OBS. 14.—By the agreement of verbs with each other in form, it is meant, that the simple form and the compound, the familiar form and the solemn, the affirmative form and the negative, or the active form and the passive, are not to be connected without a repetition of the nominative. With respect to our language, this part of the rule is doubtless as important, and as true, as any other. A thorough agreement, then, in mood, tense, and form, is generally required, when verbs are connected by and, or, or nor; and, under each part of this concord, there may be cited certain errors which ought to be avoided, as will by-and-by be shown. But, at the same time, there seem to be many allowable violations of the rule, some or other of which may perhaps form exceptions to every part of it.
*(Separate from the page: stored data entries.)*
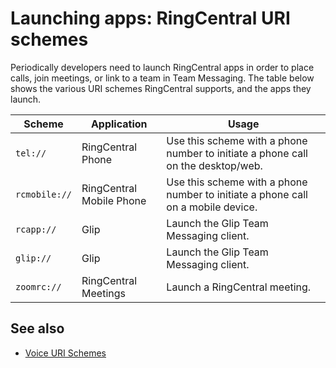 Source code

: # Launching apps: RingCentral URI schemes

Periodically developers need to launch RingCentral apps in order to place calls, join meetings, or link to a team in Team Messaging. The table below shows the various URI schemes RingCentral supports, and the apps they launch.

| Scheme | Application | Usage |
|-|-|-|
| `tel://` | RingCentral Phone | Use this scheme with a phone number to initiate a phone call on the desktop/web. |
| `rcmobile://` | RingCentral Mobile Phone | Use this scheme with a phone number to initiate a phone call on a mobile device. | 
| `rcapp://` | Glip | Launch the Glip Team Messaging client. |
| `glip://` | Glip | Launch the Glip Team Messaging client. |
| `zoomrc://` | RingCentral Meetings | Launch a RingCentral meeting. |

## See also

* [Voice URI Schemes](../voice/uri-scheme/)

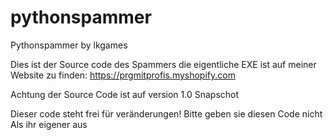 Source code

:# pythonspammer

Pythonspammer by lkgames

Dies ist der Source code des Spammers die eigentliche EXE ist auf meiner Website zu finden: https://prgmitprofis.myshopify.com

Achtung der Source Code ist auf version 1.0 Snapschot

Dieser code steht frei für veränderungen! Bitte geben sie diesen Code nicht Als ihr eigener aus
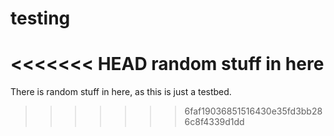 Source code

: # testing
<<<<<<< HEAD
random stuff in here
=======
There is random stuff in here, as this is just a testbed.
>>>>>>> 6faf19036851516430e35fd3bb286c8f4339d1dd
For example, the tense may be varied, as it often is in Latin; thus, "As the general state of religion has been, is, or shall be, affected by them."—Butlers Analogy, p. 241. "Thou art righteous, O Lord, which art, and wast, and shall be, because thou hast judged thus."—Rev., xvi, 5. In the former of these examples, a repetition of the nominative would not be agreeable; in the latter, it would perhaps be an improvement: as, "who art, and who wast, and who shalt be." (I here change the pronoun, because the relative which is not now applied as above.) "This dedication may serve for almost any book, that has been, or shall be published."—Campbell's Rhet. p. 207; Murray's Gram., p. 222. "It ought to be, 'has been, is, or shall be, published.'"—Crombie's Treatise, p. 383. "Truth and good sense are firm, and will establish themselves."—Blair's Rhet. p. 286. "Whereas Milton followed a different plan, and has given a tragic conclusion to a poem otherwise epic in its form."—Ib., p. 428. "I am certain, that such are not, nor ever were, the tenets of the church of England."—West's Letters, p. 148. "They deserve, and will meet with, no regard."—Blair's Rhet., p. 109.